EXERCISE PROMPT: Each entry must appear in the answer exactly as it does here.

DATASET RECORDS:
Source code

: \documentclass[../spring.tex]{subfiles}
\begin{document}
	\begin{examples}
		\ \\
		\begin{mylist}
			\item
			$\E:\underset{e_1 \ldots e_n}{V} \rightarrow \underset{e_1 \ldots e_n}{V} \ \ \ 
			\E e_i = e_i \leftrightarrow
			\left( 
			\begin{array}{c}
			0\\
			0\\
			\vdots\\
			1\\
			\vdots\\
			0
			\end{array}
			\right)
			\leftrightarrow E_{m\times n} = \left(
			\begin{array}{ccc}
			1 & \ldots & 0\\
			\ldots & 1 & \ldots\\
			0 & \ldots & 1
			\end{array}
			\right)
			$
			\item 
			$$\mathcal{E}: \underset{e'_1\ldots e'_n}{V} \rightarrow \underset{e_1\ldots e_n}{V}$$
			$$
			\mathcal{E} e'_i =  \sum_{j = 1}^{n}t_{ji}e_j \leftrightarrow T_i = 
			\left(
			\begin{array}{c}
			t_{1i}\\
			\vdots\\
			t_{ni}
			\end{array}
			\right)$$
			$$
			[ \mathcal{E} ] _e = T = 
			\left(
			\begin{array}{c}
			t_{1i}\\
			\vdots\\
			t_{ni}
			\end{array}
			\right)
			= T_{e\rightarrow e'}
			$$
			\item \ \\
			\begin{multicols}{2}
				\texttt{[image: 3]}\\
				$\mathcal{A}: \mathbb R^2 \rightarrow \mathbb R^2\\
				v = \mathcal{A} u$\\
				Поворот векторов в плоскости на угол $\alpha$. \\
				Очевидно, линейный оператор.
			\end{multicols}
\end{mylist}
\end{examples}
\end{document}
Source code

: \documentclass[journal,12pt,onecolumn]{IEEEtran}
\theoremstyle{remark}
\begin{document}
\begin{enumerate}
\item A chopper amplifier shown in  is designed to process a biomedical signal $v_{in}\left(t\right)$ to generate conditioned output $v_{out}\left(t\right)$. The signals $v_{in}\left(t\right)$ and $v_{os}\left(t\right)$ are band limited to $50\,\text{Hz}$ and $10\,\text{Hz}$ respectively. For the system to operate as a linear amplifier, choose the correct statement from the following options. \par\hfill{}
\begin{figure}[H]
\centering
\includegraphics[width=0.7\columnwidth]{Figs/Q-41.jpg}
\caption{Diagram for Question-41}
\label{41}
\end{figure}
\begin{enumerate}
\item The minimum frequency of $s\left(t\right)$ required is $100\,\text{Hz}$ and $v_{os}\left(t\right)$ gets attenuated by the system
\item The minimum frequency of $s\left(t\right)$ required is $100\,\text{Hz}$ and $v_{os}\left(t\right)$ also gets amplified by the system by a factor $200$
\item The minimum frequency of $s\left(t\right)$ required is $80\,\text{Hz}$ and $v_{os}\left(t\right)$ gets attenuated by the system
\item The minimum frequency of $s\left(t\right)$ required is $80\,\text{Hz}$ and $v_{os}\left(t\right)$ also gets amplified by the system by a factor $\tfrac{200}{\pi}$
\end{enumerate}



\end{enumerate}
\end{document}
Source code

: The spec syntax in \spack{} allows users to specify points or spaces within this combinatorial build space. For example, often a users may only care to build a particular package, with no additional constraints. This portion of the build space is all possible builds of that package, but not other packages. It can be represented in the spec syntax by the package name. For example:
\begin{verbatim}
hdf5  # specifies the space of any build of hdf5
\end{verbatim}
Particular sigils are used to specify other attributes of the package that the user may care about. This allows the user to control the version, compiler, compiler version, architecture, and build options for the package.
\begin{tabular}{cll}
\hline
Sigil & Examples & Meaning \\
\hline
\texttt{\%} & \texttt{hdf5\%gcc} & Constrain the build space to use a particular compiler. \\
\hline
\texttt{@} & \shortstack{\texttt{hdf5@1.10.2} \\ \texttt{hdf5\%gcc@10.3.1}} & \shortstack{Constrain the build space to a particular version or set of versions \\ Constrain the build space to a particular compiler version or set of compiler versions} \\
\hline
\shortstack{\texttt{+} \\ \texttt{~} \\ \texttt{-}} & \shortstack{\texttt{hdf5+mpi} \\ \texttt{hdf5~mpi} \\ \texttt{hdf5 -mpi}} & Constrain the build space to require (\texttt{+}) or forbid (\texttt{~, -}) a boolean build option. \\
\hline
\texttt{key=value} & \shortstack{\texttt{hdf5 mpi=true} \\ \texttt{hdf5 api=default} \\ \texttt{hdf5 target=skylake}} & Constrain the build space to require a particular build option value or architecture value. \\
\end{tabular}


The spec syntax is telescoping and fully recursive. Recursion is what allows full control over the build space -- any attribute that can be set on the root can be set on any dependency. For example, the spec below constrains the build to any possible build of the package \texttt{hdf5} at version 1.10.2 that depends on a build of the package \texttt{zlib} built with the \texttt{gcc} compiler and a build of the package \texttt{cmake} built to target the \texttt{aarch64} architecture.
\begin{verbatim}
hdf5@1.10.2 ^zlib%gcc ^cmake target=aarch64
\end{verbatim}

COMPLETED TASK:
Source code

: \documentclass[../spring.tex]{subfiles}
\begin{document}
	\begin{examples}
		\ \\
		\begin{mylist}
			\item
			$\E:\underset{e_1 \ldots e_n}{V} \rightarrow \underset{e_1 \ldots e_n}{V} \ \ \ 
			\E e_i = e_i \leftrightarrow
			\left( 
			\begin{array}{c}
			0\\
			0\\
			\vdots\\
			1\\
			\vdots\\
			0
			\end{array}
			\right)
			\leftrightarrow E_{m\times n} = \left(
			\begin{array}{ccc}
			1 & \ldots & 0\\
			\ldots & 1 & \ldots\\
			0 & \ldots & 1
			\end{array}
			\right)
			$
			\item 
			$$\mathcal{E}: \underset{e'_1\ldots e'_n}{V} \rightarrow \underset{e_1\ldots e_n}{V}$$
			$$
			\mathcal{E} e'_i =  \sum_{j = 1}^{n}t_{ji}e_j \leftrightarrow T_i = 
			\left(
			\begin{array}{c}
			t_{1i}\\
			\vdots\\
			t_{ni}
			\end{array}
			\right)$$
			$$
			[ \mathcal{E} ] _e = T = 
			\left(
			\begin{array}{c}
			t_{1i}\\
			\vdots\\
			t_{ni}
			\end{array}
			\right)
			= T_{e\rightarrow e'}
			$$
			\item \ \\
			\begin{multicols}{2}
				\texttt{[image: 3]}\\
				$\mathcal{A}: \mathbb R^2 \rightarrow \mathbb R^2\\
				v = \mathcal{A} u$\\
				Поворот векторов в плоскости на угол $\alpha$. \\
				Очевидно, линейный оператор.
			\end{multicols}
\end{mylist}
\end{examples}
\end{document}
Source code

: \documentclass[journal,12pt,onecolumn]{IEEEtran}
\theoremstyle{remark}
\begin{document}
\begin{enumerate}
\item A chopper amplifier shown in  is designed to process a biomedical signal $v_{in}\left(t\right)$ to generate conditioned output $v_{out}\left(t\right)$. The signals $v_{in}\left(t\right)$ and $v_{os}\left(t\right)$ are band limited to $50\,\text{Hz}$ and $10\,\text{Hz}$ respectively. For the system to operate as a linear amplifier, choose the correct statement from the following options. \par\hfill{}
\begin{figure}[H]
\centering
\includegraphics[width=0.7\columnwidth]{Figs/Q-41.jpg}
\caption{Diagram for Question-41}
\label{41}
\end{figure}
\begin{enumerate}
\item The minimum frequency of $s\left(t\right)$ required is $100\,\text{Hz}$ and $v_{os}\left(t\right)$ gets attenuated by the system
\item The minimum frequency of $s\left(t\right)$ required is $100\,\text{Hz}$ and $v_{os}\left(t\right)$ also gets amplified by the system by a factor $200$
\item The minimum frequency of $s\left(t\right)$ required is $80\,\text{Hz}$ and $v_{os}\left(t\right)$ gets attenuated by the system
\item The minimum frequency of $s\left(t\right)$ required is $80\,\text{Hz}$ and $v_{os}\left(t\right)$ also gets amplified by the system by a factor $\tfrac{200}{\pi}$
\end{enumerate}



\end{enumerate}
\end{document}
Source code

: The spec syntax in \spack{} allows users to specify points or spaces within this combinatorial build space. For example, often a users may only care to build a particular package, with no additional constraints. This portion of the build space is all possible builds of that package, but not other packages. It can be represented in the spec syntax by the package name. For example:
\begin{verbatim}
hdf5  # specifies the space of any build of hdf5
\end{verbatim}
Particular sigils are used to specify other attributes of the package that the user may care about. This allows the user to control the version, compiler, compiler version, architecture, and build options for the package.
\begin{tabular}{cll}
\hline
Sigil & Examples & Meaning \\
\hline
\texttt{\%} & \texttt{hdf5\%gcc} & Constrain the build space to use a particular compiler. \\
\hline
\texttt{@} & \shortstack{\texttt{hdf5@1.10.2} \\ \texttt{hdf5\%gcc@10.3.1}} & \shortstack{Constrain the build space to a particular version or set of versions \\ Constrain the build space to a particular compiler version or set of compiler versions} \\
\hline
\shortstack{\texttt{+} \\ \texttt{~} \\ \texttt{-}} & \shortstack{\texttt{hdf5+mpi} \\ \texttt{hdf5~mpi} \\ \texttt{hdf5 -mpi}} & Constrain the build space to require (\texttt{+}) or forbid (\texttt{~, -}) a boolean build option. \\
\hline
\texttt{key=value} & \shortstack{\texttt{hdf5 mpi=true} \\ \texttt{hdf5 api=default} \\ \texttt{hdf5 target=skylake}} & Constrain the build space to require a particular build option value or architecture value. \\
\end{tabular}


The spec syntax is telescoping and fully recursive. Recursion is what allows full control over the build space -- any attribute that can be set on the root can be set on any dependency. For example, the spec below constrains the build to any possible build of the package \texttt{hdf5} at version 1.10.2 that depends on a build of the package \texttt{zlib} built with the \texttt{gcc} compiler and a build of the package \texttt{cmake} built to target the \texttt{aarch64} architecture.
\begin{verbatim}
hdf5@1.10.2 ^zlib%gcc ^cmake target=aarch64
\end{verbatim}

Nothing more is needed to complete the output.